Autumn Touched


11/30/4722

The room at the inn is cold despite the fire. Your companions are already asleep—you can hear Jorato’s steady breathing from the next bed, Nadja’s almost imperceptible silence in her corner. Even the ever-vigilant Kong has finally succumbed to exhaustion.

Your hands still feel strange, the cut from the leaf is healed but your palm is stained October red and harvest-gold. The color won’t wash off because it’s not on your skin. It’s in your skin. The color won’t wash off no matter how hard you try to scrub. Finally you stop trying to scrub it away and make your way to your bed. The pillow is soft. The blanket heavy. Your eyes close.

And autumn takes you.

You stand at the heart of an endless field of wheat; golden, silent, waiting. Not pleading. Not begging. Just watching. The way predators wait.

“He comes, they whisper to each other. Autumn’s hand. The one marked.”

A scythe grows FROM your hands. Roots spreading up your arms. Wood merging with flesh.

“You are the harvest, the wheat says.” Not to you. About you. “Always were.”

“I’m a guardian—”

“Were,” says Commander Hareth’s voice says from everywhere. “Until Gallowspire. Until we fell and you were… saved.” The word drips poison.

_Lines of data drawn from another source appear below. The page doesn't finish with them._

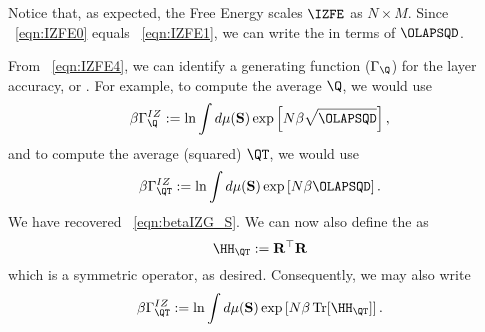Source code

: Notice that, as expected, the Free Energy scales $\IZFE$ as $N \times M$.
\noindent
Since \EQN~\ref{eqn:IZFE0} equals \EQN~\ref{eqn:IZFE1}, we can write the \FreeEnergy in terms of $\OLAPSQD$. 

From \EQN~\ref{eqn:IZFE4}, 
we can identify a generating function ($\Gamma_{\Q}$) for the layer accuracy, or \Quality.
For example, to compute the average \Quality $\Q$, we would use
\begin{align}
  \label{eqn:IZG_Q}
  \beta\Gamma^{IZ}_{\Q} :=  \ln \int d\mu(\mathbf{S}) \exp\left[N\beta\sqrt{\OLAPSQD}\right],
\end{align}
and to compute the average \Quality (squared) $\QT$, we would use
\begin{align}
    \label{eqn:IZG_QT2}
  \beta\Gamma^{IZ}_{\QT} :=  \ln \int d\mu(\mathbf{S}) \exp\left[N\beta\OLAPSQD\right] .
\end{align}
We have recovered \EQN~\ref{eqn:betaIZG_S}.
We can now also define the \LayerQualitySquared \Hamiltonian as
\begin{equation}
      \label{eqn:HBARE}
  \HH_{\QT}:=\mathbf{R}^{\top}\mathbf{R}
\end{equation}
which is a symmetric operator, as desired.
Consequently, we may also write
\begin{align}
    \label{eqn:IZG_QT3}
  \beta\Gamma^{IZ}_{\QT} :=  \ln \int d\mu(\mathbf{S}) \exp\left[N\beta \operatorname{Tr}[\HH_{\QT}]\right]  .
\end{align}
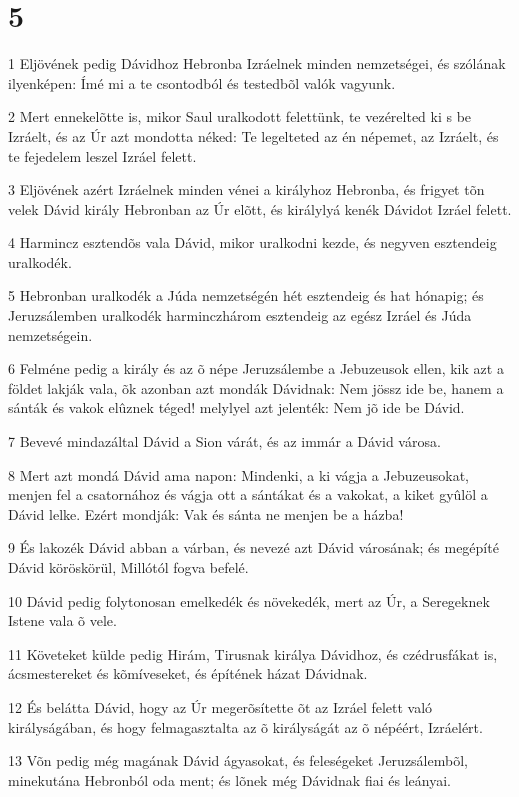 \chapter{5}

\par 1 Eljövének pedig Dávidhoz Hebronba Izráelnek minden nemzetségei, és szólának ilyenképen: Ímé mi a te csontodból és testedbõl valók vagyunk.
\par 2 Mert ennekelõtte is, mikor Saul uralkodott felettünk, te vezérelted ki s be Izráelt, és az Úr azt mondotta néked: Te legelteted az én népemet, az Izráelt, és te fejedelem leszel Izráel felett.
\par 3 Eljövének azért Izráelnek minden vénei a királyhoz Hebronba, és frigyet tõn velek Dávid király Hebronban az Úr elõtt, és királylyá kenék Dávidot Izráel felett.
\par 4 Harmincz esztendõs vala Dávid, mikor uralkodni kezde, és negyven esztendeig uralkodék.
\par 5 Hebronban uralkodék a Júda nemzetségén hét esztendeig és hat hónapig; és Jeruzsálemben uralkodék harminczhárom esztendeig az egész Izráel és Júda nemzetségein.
\par 6 Felméne pedig a király és az õ népe Jeruzsálembe a Jebuzeusok ellen, kik azt a földet lakják vala, õk azonban azt mondák Dávidnak: Nem jössz ide be, hanem a sánták és vakok elûznek téged! melylyel azt jelenték: Nem jõ ide be Dávid.
\par 7 Bevevé mindazáltal Dávid a Sion várát, és az immár a Dávid városa.
\par 8 Mert azt mondá Dávid ama napon: Mindenki, a ki vágja a Jebuzeusokat, menjen fel a csatornához és vágja ott a sántákat és a vakokat, a kiket  gyûlöl a Dávid lelke. Ezért mondják: Vak és sánta ne menjen be a házba!
\par 9 És lakozék Dávid abban a várban, és nevezé azt Dávid városának; és megépíté Dávid köröskörül, Millótól fogva befelé.
\par 10 Dávid pedig folytonosan emelkedék és növekedék, mert az Úr, a Seregeknek Istene vala õ vele.
\par 11 Követeket külde pedig Hirám, Tirusnak királya Dávidhoz, és czédrusfákat is, ácsmestereket és kõmíveseket, és építének házat Dávidnak.
\par 12 És belátta Dávid, hogy az Úr megerõsítette õt az Izráel felett való királyságában, és hogy felmagasztalta az õ királyságát az õ népéért, Izráelért.
\par 13 Võn pedig még magának Dávid ágyasokat, és  feleségeket Jeruzsálembõl, minekutána Hebronból oda ment; és lõnek még Dávidnak fiai és leányai.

The scythe moves without you. Where it cuts, things age. Rot. You taste every death—copper and rust.

“Wrong side of the blade now,” Hareth says.

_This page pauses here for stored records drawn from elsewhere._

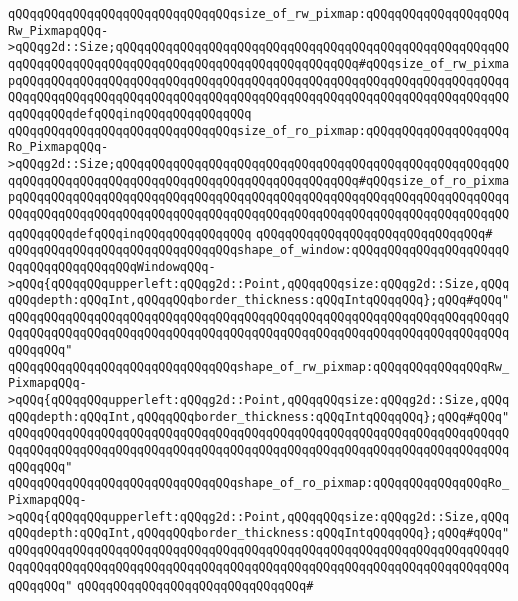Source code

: \verb|qQQqqQQqqQQqqQQqqQQqqQQqqQQqqQQqsize_of_rw_pixmap:qQQqqQQqqQQqqQQqqQQqRw_PixmapqQQq->qQQqg2d::Size;qQQqqQQqqQQqqQQqqQQqqQQqqQQqqQQqqQQqqQQqqQQqqQQqqQQqqQQqqQQqqQQqqQQqqQQqqQQqqQQqqQQqqQQqqQQqqQQqqQQqqQQq#qQQqsize_of_rw_pixmapqQQqqQQqqQQqqQQqqQQqqQQqqQQqqQQqqQQqqQQqqQQqqQQqqQQqqQQqqQQqqQQqqQQqqQQqqQQqqQQqqQQqqQQqqQQqqQQqqQQqqQQqqQQqqQQqqQQqqQQqqQQqqQQqqQQqqQQqqQQqqQQqqQQqdefqQQqinqQQqqQQqqQQqqQQq|\newline
\verb|qQQqqQQqqQQqqQQqqQQqqQQqqQQqqQQqsize_of_ro_pixmap:qQQqqQQqqQQqqQQqqQQqRo_PixmapqQQq->qQQqg2d::Size;qQQqqQQqqQQqqQQqqQQqqQQqqQQqqQQqqQQqqQQqqQQqqQQqqQQqqQQqqQQqqQQqqQQqqQQqqQQqqQQqqQQqqQQqqQQqqQQqqQQqqQQq#qQQqsize_of_ro_pixmapqQQqqQQqqQQqqQQqqQQqqQQqqQQqqQQqqQQqqQQqqQQqqQQqqQQqqQQqqQQqqQQqqQQqqQQqqQQqqQQqqQQqqQQqqQQqqQQqqQQqqQQqqQQqqQQqqQQqqQQqqQQqqQQqqQQqqQQqqQQqqQQqqQQqdefqQQqinqQQqqQQqqQQqqQQq|\newline
\verb|qQQqqQQqqQQqqQQqqQQqqQQqqQQqqQQq#|\newline
\verb|qQQqqQQqqQQqqQQqqQQqqQQqqQQqqQQqshape_of_window:qQQqqQQqqQQqqQQqqQQqqQQqqQQqqQQqqQQqqQQqWindowqQQq->qQQq{qQQqqQQqupperleft:qQQqg2d::Point,qQQqqQQqsize:qQQqg2d::Size,qQQqqQQqdepth:qQQqInt,qQQqqQQqborder_thickness:qQQqIntqQQqqQQq};qQQq#qQQq"qQQqqQQqqQQqqQQqqQQqqQQqqQQqqQQqqQQqqQQqqQQqqQQqqQQqqQQqqQQqqQQqqQQqqQQqqQQqqQQqqQQqqQQqqQQqqQQqqQQqqQQqqQQqqQQqqQQqqQQqqQQqqQQqqQQqqQQqqQQqqQQqqQQq"|\newline
\verb|qQQqqQQqqQQqqQQqqQQqqQQqqQQqqQQqshape_of_rw_pixmap:qQQqqQQqqQQqqQQqRw_PixmapqQQq->qQQq{qQQqqQQqupperleft:qQQqg2d::Point,qQQqqQQqsize:qQQqg2d::Size,qQQqqQQqdepth:qQQqInt,qQQqqQQqborder_thickness:qQQqIntqQQqqQQq};qQQq#qQQq"qQQqqQQqqQQqqQQqqQQqqQQqqQQqqQQqqQQqqQQqqQQqqQQqqQQqqQQqqQQqqQQqqQQqqQQqqQQqqQQqqQQqqQQqqQQqqQQqqQQqqQQqqQQqqQQqqQQqqQQqqQQqqQQqqQQqqQQqqQQqqQQqqQQq"|\newline
\verb|qQQqqQQqqQQqqQQqqQQqqQQqqQQqqQQqshape_of_ro_pixmap:qQQqqQQqqQQqqQQqRo_PixmapqQQq->qQQq{qQQqqQQqupperleft:qQQqg2d::Point,qQQqqQQqsize:qQQqg2d::Size,qQQqqQQqdepth:qQQqInt,qQQqqQQqborder_thickness:qQQqIntqQQqqQQq};qQQq#qQQq"qQQqqQQqqQQqqQQqqQQqqQQqqQQqqQQqqQQqqQQqqQQqqQQqqQQqqQQqqQQqqQQqqQQqqQQqqQQqqQQqqQQqqQQqqQQqqQQqqQQqqQQqqQQqqQQqqQQqqQQqqQQqqQQqqQQqqQQqqQQqqQQqqQQq"|\newline
\verb|qQQqqQQqqQQqqQQqqQQqqQQqqQQqqQQq#|\newline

You try to scream but an October wind pours from your mouth. Wind that kills flowers. That strips trees bare. Your breath is autumn itself.

Suddenly you stand in familiar ruins where your garrison stands in rows. Every knight who died at Gallowspire. Patient. Still. Not quite dead. Not quite alive. Preserved in the moment of their deaths. Forever falling. Forever bleeding. They don’t speak to you. They just watch with eyes reflecting nothing but the changing of the season. The scythe grows heavier. You look down. Your armor rusts as Autumn slowly eats the metal. Your hands are still yours but the nails are too long, pointed, dark as old wood. When you flex your fingers, they move wrong.

Looking up you see Mira standing among the knights. Neck still broken from your hammer.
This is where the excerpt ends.